The true story of a lesbian love affair a century before "Blue is the Warmest Color."

An artist’s love for their muse, as seen here in La France Croisée, dates back as far as Thalia, Muse of Comedy and the other eight Muses of ancient Greece. Ida Rubinstein, Romaine Brooks’ favorite muse, was an alluring woman who many had trouble wrapping their heads around. Her parents’ version of support was having her institutionalized after her risqué dance of the seven veils in a performance of "Salome."

After escaping said mental institution, Rubinstein had a successful dance career in France and became the “Lady Gaga” of her day. It was at a performance of "The Martyrdom of St. Sebastian" that got her excommunicated by the Parisian archbishop where she met Romaine Brooks and fell deeply in love.

Brooks thought her to be an ideal beauty, celebrating and immortalizing her nude form in several paintings. At the time, her work was controversial: nudity in art wasn’t uncommon, but it was unheard of for a woman to paint a nude woman. Apparently, male art critics of the time had even less understanding of the female gaze than men do now.

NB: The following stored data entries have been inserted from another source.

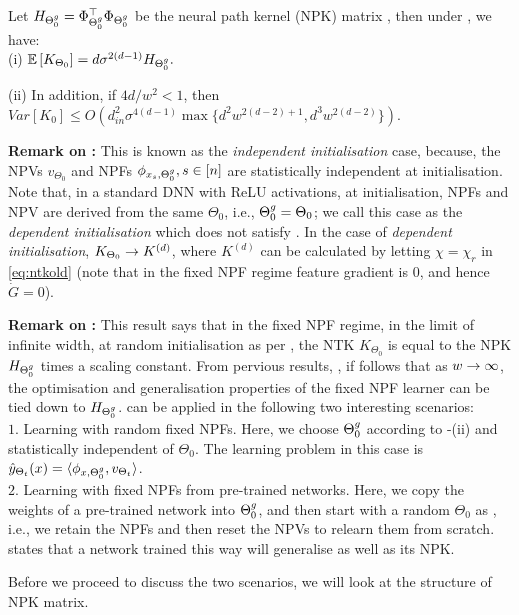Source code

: \begin{theorem}\label{th:main} Let $H_{{\Theta}^g_0}=\Phi^\top_{{\Theta}^g_0}\Phi_{{\Theta}^g_0}$ be the neural path kernel (NPK) matrix , then under , we have:\\
(i) $\mathbb{E}\left[K_{\Theta_0}\right]=d\sigma^{2(d-1)} H_{{\Theta}^g_0}.$

(ii) In addition, if ${4d}/{w^2}<1$, then $Var\left[K_0\right]\leq O\left(d^2_{in}\sigma^{4(d-1)}\max\{d^2w^{2(d-2)+1}, d^3w^{2(d-2)}\}\right)$.
\end{theorem}
\textbf{Remark on :} This is known as the \emph{independent initialisation} case, because, the NPVs $v_{\Theta_0}$ and NPFs $\phi_{x_s,{\Theta}^g_0},s\in[n]$ are statistically independent at initialisation. Note that, in a standard DNN with ReLU activations, at initialisation, NPFs and NPV are derived from the same $\Theta_0$, i.e., ${\Theta}^g_0=\Theta_0$; we call this case as the \emph{dependent initialisation} which does not satisfy . In the case of \emph{dependent initialisation}, $K_{\Theta_0}\rightarrow K^{(d)}$, where $K^{(d)}$ can be calculated by letting $\chi=\chi_{r}$ in \eqref{eq:ntkold} (note that in the fixed NPF regime feature gradient is $0$, and hence $\dot{G}=0$).

\textbf{Remark on :} This result says that in the fixed NPF regime, in the limit of infinite width, at random initialisation as per , the NTK $K_{\Theta_0}$ is equal to the NPK $H_{{\Theta}^g_0}$ times a scaling constant. From pervious results, \cite{arora2019exact,cao2019generalization}, if follows that as $w\rightarrow\infty$, the optimisation and generalisation properties of the fixed NPF learner can be tied down to $H_{{\Theta}^g_0}$.  can be applied in the following two interesting scenarios:\\
$1.$ Learning with random fixed NPFs. Here, we choose ${\Theta}^g_0$ according to -(ii) and statistically independent of $\Theta_0$. The learning problem in this case is $\hat{y}_{\Theta_t}(x)=\langle \phi_{x,{\Theta}^g_0},v_{\Theta_t}\rangle$.\\
$2.$ Learning with fixed NPFs from pre-trained networks. Here, we copy the weights of a pre-trained network into ${\Theta}^g_0$, and then start with a random $\Theta_0$ as , i.e., we retain the NPFs and then reset the NPVs to relearn them from scratch.  states that a network trained this way will generalise as well as its NPK.

Before we proceed to discuss the two scenarios, we will look at the structure of NPK matrix.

The inspiration behind La France Croisée was the advent of World War I and Rubinstein nobly putting her dancing career on hold to volunteer for the war effort. Of course, she didn’t start volunteering until after her lifelong best friend and famous costume designer Léon Bakst commissioned her a specially tailored nurse’s uniform.

Unfortunately for the two lovers, much like the affair of Adele and Emma, their love was not to last. Brooks was more in love with Rubinstein’s beauty as a model than as a lifetime partner. Rubinstein saw an idealized life for them on the countryside, something in line with The Lane of Poplars at Moret, but this did not sit well with Brooks. She told her it was time she started painting other people and moved on.